What you have to do ▸ Write out each line of the entries exactly, starting at the first and finishing with the line that contains "## Installing the Chart".

Data items
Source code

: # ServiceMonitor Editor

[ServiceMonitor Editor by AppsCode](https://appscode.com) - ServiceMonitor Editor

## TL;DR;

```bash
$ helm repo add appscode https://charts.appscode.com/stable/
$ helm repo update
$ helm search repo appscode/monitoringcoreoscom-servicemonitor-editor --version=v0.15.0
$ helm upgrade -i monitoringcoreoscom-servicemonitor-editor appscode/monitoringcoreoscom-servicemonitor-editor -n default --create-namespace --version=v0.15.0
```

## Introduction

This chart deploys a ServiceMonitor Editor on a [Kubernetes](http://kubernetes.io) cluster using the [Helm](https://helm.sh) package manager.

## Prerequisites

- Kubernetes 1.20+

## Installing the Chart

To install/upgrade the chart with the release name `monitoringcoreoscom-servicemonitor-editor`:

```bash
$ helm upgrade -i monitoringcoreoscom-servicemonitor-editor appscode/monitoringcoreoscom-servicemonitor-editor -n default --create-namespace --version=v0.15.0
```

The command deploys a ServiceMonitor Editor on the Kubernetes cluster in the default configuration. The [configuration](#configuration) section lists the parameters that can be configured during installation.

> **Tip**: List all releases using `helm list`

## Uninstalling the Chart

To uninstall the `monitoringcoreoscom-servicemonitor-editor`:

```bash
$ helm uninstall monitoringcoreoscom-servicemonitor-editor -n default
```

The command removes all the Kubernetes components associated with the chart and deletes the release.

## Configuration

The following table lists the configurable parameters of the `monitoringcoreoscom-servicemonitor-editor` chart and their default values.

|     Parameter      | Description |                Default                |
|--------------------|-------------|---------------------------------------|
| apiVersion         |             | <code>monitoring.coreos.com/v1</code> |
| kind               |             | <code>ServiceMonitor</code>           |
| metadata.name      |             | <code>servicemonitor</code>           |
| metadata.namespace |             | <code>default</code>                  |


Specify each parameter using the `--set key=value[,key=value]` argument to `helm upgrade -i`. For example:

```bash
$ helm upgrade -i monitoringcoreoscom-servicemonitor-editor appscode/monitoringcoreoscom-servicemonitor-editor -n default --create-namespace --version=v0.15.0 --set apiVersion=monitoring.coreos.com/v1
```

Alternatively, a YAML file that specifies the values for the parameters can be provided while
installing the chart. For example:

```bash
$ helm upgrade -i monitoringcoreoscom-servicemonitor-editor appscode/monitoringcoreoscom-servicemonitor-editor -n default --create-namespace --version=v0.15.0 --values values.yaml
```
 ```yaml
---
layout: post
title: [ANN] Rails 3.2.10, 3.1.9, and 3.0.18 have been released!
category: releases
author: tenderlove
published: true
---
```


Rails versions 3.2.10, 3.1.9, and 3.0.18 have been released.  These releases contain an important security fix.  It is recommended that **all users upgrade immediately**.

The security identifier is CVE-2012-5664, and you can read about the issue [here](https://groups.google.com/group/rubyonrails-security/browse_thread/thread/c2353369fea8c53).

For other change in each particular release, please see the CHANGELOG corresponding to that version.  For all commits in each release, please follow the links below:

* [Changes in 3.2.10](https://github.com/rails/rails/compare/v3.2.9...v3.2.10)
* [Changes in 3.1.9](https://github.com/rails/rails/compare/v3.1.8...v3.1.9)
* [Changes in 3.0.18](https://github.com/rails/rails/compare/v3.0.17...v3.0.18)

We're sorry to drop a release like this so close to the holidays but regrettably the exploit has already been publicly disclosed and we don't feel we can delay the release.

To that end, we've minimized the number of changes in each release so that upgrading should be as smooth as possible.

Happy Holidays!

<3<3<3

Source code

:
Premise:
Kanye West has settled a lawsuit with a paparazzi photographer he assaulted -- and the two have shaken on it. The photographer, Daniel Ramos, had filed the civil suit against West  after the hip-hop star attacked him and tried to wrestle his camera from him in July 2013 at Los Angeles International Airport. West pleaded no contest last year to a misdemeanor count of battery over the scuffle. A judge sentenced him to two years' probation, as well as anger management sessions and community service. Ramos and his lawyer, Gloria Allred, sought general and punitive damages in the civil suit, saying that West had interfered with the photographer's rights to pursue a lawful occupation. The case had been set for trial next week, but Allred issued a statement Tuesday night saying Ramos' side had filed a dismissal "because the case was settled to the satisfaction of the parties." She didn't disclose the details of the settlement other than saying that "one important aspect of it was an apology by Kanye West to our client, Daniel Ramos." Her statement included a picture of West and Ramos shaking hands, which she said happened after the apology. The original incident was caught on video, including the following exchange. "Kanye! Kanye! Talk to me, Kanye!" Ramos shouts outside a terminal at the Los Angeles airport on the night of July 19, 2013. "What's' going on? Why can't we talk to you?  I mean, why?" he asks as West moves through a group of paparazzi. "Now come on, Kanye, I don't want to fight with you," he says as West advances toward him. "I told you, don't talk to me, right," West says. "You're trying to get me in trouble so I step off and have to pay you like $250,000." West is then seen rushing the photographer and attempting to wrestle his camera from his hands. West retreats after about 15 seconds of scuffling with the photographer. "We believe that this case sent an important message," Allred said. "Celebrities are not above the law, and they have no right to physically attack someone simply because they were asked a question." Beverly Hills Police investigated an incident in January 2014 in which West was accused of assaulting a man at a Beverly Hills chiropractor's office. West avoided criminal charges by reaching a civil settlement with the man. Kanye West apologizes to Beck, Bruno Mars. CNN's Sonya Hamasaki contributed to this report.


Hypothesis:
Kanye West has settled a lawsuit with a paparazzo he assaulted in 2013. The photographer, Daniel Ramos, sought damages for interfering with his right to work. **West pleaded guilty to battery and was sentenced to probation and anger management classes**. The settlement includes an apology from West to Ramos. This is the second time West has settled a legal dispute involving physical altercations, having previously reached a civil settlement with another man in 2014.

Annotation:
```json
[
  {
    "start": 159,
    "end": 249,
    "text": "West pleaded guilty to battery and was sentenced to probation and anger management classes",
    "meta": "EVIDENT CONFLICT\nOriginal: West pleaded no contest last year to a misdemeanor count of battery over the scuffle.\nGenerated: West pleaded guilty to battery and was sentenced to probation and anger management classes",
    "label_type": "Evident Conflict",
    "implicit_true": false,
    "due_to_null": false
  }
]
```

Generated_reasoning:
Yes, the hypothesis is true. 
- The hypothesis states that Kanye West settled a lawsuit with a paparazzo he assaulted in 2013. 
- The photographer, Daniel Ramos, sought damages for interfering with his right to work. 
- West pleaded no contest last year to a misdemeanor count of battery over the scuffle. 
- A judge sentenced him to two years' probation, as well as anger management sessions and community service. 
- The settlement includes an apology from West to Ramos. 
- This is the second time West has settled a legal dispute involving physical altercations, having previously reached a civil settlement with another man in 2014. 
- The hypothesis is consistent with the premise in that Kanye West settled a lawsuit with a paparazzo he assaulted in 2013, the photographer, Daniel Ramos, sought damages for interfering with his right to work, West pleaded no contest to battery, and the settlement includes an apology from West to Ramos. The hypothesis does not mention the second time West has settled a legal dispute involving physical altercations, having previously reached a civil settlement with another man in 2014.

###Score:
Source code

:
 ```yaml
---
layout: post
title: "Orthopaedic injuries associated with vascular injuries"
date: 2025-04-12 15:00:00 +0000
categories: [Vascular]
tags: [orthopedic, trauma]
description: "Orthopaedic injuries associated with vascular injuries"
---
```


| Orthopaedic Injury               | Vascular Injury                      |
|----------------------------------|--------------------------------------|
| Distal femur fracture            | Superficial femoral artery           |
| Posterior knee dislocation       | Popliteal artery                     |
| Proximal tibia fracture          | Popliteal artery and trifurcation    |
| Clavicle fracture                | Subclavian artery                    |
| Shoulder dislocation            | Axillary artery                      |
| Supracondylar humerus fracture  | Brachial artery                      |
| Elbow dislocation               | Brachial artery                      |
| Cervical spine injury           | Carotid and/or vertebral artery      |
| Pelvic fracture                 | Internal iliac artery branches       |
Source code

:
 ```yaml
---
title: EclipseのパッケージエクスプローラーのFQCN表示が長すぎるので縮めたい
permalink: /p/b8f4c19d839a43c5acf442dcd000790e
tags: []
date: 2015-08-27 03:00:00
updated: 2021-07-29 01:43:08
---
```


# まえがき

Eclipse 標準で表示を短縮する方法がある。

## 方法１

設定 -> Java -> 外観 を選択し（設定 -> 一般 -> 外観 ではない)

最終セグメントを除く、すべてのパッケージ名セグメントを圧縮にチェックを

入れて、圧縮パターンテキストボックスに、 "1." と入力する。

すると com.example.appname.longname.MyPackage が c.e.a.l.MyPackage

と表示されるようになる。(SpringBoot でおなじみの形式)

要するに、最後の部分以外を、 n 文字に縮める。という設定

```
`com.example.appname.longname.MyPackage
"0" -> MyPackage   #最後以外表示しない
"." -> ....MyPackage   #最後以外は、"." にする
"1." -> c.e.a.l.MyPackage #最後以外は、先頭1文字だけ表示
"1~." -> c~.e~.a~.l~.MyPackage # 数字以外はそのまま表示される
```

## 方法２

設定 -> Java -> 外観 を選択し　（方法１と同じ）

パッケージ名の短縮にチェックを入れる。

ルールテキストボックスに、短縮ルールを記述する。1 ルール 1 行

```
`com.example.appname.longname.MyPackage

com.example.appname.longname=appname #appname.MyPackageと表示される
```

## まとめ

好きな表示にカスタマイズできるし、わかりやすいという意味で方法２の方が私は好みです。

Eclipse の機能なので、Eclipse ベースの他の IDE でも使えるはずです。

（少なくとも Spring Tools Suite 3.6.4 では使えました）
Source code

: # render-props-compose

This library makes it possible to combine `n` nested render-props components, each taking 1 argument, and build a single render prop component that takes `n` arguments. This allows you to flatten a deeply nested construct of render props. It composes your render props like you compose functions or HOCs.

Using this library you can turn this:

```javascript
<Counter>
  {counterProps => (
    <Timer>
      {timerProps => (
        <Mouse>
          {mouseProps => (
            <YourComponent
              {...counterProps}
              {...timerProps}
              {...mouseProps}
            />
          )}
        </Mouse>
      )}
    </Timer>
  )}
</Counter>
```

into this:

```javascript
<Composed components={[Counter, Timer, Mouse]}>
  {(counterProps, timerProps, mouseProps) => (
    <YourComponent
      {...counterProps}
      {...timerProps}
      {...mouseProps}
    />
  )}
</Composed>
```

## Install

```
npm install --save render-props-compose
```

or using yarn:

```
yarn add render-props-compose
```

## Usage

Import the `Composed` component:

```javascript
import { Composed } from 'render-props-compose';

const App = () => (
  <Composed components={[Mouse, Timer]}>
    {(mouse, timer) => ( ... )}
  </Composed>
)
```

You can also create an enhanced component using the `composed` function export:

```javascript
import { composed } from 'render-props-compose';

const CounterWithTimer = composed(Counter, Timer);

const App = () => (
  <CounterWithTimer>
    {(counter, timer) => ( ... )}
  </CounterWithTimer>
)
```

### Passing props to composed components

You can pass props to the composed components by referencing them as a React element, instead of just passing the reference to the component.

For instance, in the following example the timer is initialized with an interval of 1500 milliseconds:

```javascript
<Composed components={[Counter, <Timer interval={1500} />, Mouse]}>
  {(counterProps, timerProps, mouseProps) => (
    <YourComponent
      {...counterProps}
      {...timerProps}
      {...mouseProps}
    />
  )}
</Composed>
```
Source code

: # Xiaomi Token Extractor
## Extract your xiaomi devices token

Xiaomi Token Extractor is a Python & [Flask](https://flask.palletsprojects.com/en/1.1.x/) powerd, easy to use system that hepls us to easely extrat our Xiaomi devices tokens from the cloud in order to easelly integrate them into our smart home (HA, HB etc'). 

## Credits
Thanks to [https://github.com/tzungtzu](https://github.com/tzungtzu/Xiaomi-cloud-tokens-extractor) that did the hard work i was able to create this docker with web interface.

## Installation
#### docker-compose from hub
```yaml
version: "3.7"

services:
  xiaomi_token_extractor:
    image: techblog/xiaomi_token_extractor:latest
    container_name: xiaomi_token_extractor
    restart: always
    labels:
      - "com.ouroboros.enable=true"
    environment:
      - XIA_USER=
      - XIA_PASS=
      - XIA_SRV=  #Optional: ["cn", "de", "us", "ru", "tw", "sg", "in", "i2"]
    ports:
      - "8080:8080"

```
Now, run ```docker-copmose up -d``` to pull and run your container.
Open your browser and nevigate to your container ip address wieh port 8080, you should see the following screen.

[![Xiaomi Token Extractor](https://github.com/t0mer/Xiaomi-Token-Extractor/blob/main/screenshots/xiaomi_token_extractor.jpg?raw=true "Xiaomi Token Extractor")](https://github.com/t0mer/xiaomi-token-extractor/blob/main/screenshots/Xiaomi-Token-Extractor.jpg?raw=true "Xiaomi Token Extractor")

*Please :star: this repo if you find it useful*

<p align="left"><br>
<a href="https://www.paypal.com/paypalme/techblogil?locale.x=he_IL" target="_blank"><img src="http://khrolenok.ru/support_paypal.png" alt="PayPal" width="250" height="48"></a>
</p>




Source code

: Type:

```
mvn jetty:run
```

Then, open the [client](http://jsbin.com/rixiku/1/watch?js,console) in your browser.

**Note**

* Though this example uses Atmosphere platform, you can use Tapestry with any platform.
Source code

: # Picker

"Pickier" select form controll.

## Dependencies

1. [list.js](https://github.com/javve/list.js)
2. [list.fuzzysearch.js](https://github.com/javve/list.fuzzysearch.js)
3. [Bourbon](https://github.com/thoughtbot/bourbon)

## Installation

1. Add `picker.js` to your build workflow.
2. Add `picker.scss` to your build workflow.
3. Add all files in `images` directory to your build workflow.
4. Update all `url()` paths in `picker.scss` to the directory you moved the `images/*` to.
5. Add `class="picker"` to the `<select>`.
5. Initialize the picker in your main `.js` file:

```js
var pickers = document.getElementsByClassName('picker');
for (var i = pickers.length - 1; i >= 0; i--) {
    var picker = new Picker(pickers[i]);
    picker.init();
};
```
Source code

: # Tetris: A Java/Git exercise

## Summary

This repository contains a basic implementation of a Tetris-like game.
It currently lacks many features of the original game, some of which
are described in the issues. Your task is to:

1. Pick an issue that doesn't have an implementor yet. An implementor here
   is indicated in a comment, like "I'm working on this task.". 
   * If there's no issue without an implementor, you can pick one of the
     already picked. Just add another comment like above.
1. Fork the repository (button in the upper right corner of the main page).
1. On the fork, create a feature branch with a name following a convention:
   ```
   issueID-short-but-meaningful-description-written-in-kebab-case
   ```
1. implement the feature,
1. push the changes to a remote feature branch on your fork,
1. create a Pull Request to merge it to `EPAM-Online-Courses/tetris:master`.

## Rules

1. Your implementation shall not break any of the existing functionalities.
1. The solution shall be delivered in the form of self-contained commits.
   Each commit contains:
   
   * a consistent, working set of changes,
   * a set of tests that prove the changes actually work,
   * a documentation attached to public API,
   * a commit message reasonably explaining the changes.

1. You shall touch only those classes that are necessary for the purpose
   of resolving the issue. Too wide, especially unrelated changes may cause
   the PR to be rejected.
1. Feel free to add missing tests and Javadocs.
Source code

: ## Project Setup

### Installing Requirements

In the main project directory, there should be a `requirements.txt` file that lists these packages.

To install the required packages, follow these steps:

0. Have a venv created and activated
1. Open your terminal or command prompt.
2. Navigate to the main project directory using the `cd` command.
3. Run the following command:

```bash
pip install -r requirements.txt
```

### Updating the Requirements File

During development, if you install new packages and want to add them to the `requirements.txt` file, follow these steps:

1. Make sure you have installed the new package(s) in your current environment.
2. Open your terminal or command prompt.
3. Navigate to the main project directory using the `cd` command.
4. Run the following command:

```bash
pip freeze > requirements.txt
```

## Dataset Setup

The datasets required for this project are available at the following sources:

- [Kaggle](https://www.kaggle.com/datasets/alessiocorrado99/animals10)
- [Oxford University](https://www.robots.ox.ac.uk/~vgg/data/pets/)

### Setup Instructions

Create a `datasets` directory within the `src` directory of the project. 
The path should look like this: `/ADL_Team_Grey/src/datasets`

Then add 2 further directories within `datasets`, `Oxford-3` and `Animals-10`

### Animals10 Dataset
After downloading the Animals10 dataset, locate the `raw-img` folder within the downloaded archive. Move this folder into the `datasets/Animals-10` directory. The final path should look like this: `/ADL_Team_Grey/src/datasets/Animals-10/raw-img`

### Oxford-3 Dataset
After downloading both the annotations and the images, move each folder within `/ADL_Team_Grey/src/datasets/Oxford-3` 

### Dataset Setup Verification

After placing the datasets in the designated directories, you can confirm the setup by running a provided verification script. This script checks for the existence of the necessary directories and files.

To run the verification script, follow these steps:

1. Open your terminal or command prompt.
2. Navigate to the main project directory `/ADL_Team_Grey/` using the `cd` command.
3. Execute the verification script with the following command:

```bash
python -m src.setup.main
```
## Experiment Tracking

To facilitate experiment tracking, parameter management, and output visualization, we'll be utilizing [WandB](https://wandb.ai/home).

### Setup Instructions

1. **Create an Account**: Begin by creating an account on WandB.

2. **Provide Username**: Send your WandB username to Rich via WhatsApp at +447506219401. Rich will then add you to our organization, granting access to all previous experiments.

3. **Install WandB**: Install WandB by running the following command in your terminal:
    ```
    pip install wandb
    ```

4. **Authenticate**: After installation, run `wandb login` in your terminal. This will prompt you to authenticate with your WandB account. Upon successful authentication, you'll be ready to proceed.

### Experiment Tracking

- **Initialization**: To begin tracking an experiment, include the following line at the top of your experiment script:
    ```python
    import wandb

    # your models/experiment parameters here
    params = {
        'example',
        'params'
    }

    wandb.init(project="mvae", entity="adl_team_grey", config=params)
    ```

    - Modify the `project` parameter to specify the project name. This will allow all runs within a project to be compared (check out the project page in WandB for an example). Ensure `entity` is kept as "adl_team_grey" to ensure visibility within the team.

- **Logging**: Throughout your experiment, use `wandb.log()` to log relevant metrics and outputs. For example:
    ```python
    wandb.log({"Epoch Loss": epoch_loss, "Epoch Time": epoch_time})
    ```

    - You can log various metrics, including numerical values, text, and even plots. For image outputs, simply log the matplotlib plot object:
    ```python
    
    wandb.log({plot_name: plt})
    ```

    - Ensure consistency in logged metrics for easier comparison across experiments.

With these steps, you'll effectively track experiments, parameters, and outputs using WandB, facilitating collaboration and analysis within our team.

Response to the task ▸
Source code

: # ServiceMonitor Editor

[ServiceMonitor Editor by AppsCode](https://appscode.com) - ServiceMonitor Editor

## TL;DR;

```bash
$ helm repo add appscode https://charts.appscode.com/stable/
$ helm repo update
$ helm search repo appscode/monitoringcoreoscom-servicemonitor-editor --version=v0.15.0
$ helm upgrade -i monitoringcoreoscom-servicemonitor-editor appscode/monitoringcoreoscom-servicemonitor-editor -n default --create-namespace --version=v0.15.0
```

## Introduction

This chart deploys a ServiceMonitor Editor on a [Kubernetes](http://kubernetes.io) cluster using the [Helm](https://helm.sh) package manager.

## Prerequisites

- Kubernetes 1.20+

## Installing the Chart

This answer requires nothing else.